Thousands of women marching in suffrage parade down Fifth Avenue in New York City, 1917

What Women Know

Forty percent of American women between the ages of 15 and 44 say they would leave the United States permanently if they had the chance. That figure, from a 2025 Gallup poll, is four times higher than it was in 2014. It represents the widest gender gap in migration desire that Gallup has ever recorded for any country in its global survey — a gap so large, so historically unprecedented, that Gallup noted no nation had ever previously registered a 20-point divide between younger men and women on this question.

Read that again. No country. Ever.

The conservative response has been largely to mock it — dismissing the finding as Trump Derangement Syndrome, suggesting these women have no idea what life is actually like for women elsewhere. The irony of that response is considerable. These women know exactly what life is like for women here. That’s precisely the point.


The case that something is systematically wrong for women in America isn’t hard to make. It practically makes itself.

Start with the Epstein files — the ongoing, years-long effort to understand the full scope of a sex trafficking network that moved through the highest echelons of finance, politics, and celebrity, and that for decades operated with apparent impunity. The women and girls trafficked by Jeffrey Epstein were not incidental victims of one bad actor. They were the product of a system — a network of powerful men who protected each other, institutions that looked the other way, and a culture that treated access to young women’s bodies as a perk of wealth and status.

Then consider that the movement women built to name that culture — #MeToo — was met almost immediately with a backlash framed as concern about due process. The energy behind the backlash wasn’t really about due process. It was about the discomfort of a world in which women’s accounts of their own experiences were taken seriously.

Then consider that in 2022 the Supreme Court overturned fifty years of constitutional precedent and eliminated the federal right to abortion. Young women’s confidence in the judicial system has dropped from 55 percent in 2015 to 32 percent in 2025, a steeper decline than any other demographic.

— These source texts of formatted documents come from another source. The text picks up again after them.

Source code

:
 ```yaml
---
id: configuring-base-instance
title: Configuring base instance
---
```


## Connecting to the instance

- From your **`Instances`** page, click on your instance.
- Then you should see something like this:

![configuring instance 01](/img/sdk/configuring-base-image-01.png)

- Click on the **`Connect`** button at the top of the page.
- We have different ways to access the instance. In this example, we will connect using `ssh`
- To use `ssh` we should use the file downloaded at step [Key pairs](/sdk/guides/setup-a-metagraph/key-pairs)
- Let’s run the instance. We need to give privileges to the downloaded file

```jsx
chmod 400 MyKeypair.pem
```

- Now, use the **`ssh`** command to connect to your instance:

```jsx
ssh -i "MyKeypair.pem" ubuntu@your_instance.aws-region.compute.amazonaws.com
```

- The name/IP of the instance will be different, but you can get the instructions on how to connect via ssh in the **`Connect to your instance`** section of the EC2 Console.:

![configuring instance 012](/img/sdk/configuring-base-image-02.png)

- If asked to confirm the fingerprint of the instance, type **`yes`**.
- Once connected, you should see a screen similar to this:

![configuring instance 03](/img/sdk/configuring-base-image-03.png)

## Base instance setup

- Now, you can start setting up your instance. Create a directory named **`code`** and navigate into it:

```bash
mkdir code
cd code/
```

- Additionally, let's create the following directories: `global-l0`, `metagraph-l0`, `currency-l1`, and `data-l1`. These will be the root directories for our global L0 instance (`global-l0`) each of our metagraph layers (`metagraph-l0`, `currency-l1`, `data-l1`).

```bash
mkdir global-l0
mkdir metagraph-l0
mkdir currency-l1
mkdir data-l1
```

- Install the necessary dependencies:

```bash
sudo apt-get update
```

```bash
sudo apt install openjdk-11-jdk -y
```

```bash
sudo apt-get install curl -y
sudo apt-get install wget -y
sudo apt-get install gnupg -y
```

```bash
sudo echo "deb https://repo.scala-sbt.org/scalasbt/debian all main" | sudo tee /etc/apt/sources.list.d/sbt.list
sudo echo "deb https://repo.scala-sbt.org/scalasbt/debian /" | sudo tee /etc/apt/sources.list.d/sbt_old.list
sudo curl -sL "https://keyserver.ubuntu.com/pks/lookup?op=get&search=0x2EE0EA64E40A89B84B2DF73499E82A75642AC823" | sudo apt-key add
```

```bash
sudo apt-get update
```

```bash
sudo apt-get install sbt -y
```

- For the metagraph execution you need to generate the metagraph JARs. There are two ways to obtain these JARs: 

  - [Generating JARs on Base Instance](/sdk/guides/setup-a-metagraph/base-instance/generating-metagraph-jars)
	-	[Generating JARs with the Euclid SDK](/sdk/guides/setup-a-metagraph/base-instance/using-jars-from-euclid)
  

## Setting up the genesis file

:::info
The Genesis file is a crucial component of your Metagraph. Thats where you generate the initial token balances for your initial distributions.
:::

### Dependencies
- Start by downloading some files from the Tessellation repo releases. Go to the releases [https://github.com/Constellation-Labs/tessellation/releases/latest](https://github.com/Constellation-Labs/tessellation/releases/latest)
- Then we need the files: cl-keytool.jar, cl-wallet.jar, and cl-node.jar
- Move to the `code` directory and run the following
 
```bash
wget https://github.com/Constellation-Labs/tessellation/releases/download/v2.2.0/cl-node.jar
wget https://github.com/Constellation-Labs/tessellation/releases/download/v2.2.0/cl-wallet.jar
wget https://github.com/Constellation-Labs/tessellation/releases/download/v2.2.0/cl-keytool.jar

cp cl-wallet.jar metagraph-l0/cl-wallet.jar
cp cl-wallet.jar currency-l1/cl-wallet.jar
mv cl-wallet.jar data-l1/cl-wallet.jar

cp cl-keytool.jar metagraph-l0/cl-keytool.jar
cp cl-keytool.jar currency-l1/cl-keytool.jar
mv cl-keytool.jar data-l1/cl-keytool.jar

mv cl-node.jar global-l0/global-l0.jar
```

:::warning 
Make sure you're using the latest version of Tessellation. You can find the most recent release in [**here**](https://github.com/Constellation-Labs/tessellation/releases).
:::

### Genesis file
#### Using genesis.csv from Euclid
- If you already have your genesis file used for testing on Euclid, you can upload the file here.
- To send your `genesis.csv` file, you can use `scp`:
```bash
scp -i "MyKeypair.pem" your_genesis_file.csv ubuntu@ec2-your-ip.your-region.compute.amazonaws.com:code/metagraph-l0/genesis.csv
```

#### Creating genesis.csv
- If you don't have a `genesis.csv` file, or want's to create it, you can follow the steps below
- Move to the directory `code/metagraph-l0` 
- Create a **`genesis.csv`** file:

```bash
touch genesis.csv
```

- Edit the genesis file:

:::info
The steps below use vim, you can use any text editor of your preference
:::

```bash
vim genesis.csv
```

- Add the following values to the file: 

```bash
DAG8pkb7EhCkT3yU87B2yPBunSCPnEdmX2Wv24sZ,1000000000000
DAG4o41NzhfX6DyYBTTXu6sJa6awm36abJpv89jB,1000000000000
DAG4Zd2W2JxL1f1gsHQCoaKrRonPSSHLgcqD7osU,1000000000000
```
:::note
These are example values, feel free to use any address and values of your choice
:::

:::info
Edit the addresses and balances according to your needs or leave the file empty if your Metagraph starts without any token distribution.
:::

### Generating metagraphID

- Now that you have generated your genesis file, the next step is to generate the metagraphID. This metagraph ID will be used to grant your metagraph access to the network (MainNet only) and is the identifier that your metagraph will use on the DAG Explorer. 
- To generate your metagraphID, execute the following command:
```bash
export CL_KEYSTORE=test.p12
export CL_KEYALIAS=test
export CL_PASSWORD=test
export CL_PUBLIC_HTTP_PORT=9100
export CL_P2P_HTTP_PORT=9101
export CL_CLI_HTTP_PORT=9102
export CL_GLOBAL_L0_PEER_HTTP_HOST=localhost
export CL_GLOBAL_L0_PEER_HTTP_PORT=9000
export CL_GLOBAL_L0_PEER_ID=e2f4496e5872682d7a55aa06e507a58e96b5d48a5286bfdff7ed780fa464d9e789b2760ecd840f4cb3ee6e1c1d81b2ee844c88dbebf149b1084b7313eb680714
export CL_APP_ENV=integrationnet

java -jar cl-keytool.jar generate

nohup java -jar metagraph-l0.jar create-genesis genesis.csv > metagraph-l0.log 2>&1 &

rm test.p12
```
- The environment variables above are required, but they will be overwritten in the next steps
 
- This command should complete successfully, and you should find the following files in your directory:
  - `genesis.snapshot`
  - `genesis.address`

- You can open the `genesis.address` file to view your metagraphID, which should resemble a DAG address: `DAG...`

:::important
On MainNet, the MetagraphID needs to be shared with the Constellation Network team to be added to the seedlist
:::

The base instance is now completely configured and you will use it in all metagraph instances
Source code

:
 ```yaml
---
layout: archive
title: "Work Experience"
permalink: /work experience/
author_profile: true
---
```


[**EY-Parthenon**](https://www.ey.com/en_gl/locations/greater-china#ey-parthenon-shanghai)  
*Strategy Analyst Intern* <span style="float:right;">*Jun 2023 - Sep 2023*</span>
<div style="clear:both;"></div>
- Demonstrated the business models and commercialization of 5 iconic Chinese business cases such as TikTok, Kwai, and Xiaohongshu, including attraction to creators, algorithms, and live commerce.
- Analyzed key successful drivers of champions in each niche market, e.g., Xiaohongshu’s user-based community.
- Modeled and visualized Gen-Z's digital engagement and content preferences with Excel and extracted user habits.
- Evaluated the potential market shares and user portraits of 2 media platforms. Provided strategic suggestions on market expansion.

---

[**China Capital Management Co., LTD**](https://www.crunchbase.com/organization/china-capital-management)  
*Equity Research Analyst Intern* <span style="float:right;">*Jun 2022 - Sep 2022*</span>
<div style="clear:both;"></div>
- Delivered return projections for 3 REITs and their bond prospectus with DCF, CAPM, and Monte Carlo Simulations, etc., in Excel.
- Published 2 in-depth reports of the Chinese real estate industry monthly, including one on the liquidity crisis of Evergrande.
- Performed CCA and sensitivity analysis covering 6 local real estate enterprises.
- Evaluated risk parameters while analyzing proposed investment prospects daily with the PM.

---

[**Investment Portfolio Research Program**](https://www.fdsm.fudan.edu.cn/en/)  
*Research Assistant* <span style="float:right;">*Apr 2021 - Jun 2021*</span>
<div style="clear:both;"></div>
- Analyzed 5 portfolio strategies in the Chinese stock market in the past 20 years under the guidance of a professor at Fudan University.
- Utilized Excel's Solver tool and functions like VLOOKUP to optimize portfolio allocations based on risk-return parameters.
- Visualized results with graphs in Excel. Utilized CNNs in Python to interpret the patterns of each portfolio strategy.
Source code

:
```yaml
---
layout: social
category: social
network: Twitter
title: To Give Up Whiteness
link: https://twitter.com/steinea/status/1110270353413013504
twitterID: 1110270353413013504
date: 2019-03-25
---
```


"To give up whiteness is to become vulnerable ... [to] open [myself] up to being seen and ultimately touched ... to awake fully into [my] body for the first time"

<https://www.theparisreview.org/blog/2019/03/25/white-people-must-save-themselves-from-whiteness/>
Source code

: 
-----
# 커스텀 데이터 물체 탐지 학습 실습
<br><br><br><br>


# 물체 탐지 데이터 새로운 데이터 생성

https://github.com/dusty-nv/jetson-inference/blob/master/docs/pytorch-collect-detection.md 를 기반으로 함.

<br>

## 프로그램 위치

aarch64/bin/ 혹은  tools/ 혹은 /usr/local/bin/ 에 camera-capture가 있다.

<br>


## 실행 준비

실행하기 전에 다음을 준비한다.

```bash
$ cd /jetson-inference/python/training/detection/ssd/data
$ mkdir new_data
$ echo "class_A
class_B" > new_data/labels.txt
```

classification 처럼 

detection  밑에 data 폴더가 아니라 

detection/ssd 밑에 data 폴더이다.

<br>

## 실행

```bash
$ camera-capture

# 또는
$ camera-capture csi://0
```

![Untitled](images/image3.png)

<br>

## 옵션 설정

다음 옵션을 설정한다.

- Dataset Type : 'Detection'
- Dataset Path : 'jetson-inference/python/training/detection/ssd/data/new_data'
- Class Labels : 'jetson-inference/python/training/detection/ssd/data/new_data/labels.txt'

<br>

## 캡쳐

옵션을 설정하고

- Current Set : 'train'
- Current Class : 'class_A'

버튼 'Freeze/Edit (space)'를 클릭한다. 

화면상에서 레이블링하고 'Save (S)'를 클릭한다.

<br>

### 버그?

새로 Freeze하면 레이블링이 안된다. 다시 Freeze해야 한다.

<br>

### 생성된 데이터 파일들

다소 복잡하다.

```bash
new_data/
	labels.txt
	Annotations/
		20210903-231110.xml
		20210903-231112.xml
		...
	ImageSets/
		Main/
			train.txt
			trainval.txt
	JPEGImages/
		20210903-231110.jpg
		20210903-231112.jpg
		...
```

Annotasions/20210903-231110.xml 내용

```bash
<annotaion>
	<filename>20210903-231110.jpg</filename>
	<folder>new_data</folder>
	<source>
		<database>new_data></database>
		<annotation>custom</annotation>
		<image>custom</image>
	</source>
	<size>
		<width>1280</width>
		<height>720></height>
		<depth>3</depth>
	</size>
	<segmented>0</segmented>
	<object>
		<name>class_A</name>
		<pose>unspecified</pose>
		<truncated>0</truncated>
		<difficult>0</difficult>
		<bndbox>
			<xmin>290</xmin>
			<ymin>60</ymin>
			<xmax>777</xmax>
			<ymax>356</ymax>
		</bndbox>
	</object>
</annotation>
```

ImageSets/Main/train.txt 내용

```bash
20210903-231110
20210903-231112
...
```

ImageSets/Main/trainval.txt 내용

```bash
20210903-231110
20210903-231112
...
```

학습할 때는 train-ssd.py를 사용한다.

They noticed.

None of this is disconnected. It is a pattern.


The same political movement driving restrictions on reproductive rights is also, loudly, panicking about birth rates. The irony — that you cannot simultaneously restrict women’s reproductive autonomy and expect women to enthusiastically reproduce — seems to escape the people making this argument. They have simply decided that what women want is not a relevant variable.

You can see the same logic at work in the quiet, steady campaign to push women out of public life. The years since 2016 have seen a sustained effort to reframe women’s advancement as ideological overreach — DEI run amok, merit undermined, men unfairly displaced.

It didn’t pass without comment everywhere. Some of us remember GamerGate.


If you want to understand how technology gets weaponized against women, GamerGate is where the modern playbook was written. Beginning in 2014, a harassment campaign targeting women in the video game industry pioneered the tactics that would later migrate into mainstream political life: coordinated pile-ons, doxxing, rape and death threats delivered at scale, the cynical use of “free speech” as a shield for targeted abuse.

A decade later, those same platforms are owned by men who are now, openly, shaping electoral politics. The tactics that were beta-tested on women in gaming are now standard features of political life. And the women who tried to warn us about what was coming were mostly told they were overreacting.


There is a companion narrative running alongside all of this: the male loneliness epidemic. The phenomenon is real. Men, particularly young men, are reporting higher rates of social isolation. This is worth taking seriously.

What is striking, however, is how the conversation is almost universally framed. Women are frequently identified as part of the problem. They are too selective. Their standards are too high. What is almost never asked is the more obvious question: what kind of men are lonely men, and what role does their own behavior and attitudes play in their isolation?

This is not a cruel question. It is the only useful one. A man who has absorbed, from the vast and well-funded ecosystem of online misogyny, that women are adversaries to be managed, conquered, or resented, is going to struggle to form genuine connections with women. That is not women’s failure. It is a predictable consequence of what he was taught.

Forty percent of them have looked at that bargain and said: we’d rather live somewhere else. The loneliness epidemic is real. So is what’s causing it — not women’s choices, but a culture that taught a generation of men to see women as obstacles, objects, or opponents, and is now surprised to find that women noticed.


The question Public Reckoning wants to sit with is this: what would it take to build a country worth staying in? Not for women only — but starting with the honest acknowledgment that a society serious about equity has to reckon with what it has done, and is doing, to half its population.

That reckoning is overdue. These women know it. The polling proves it. It’s time the rest of us caught up.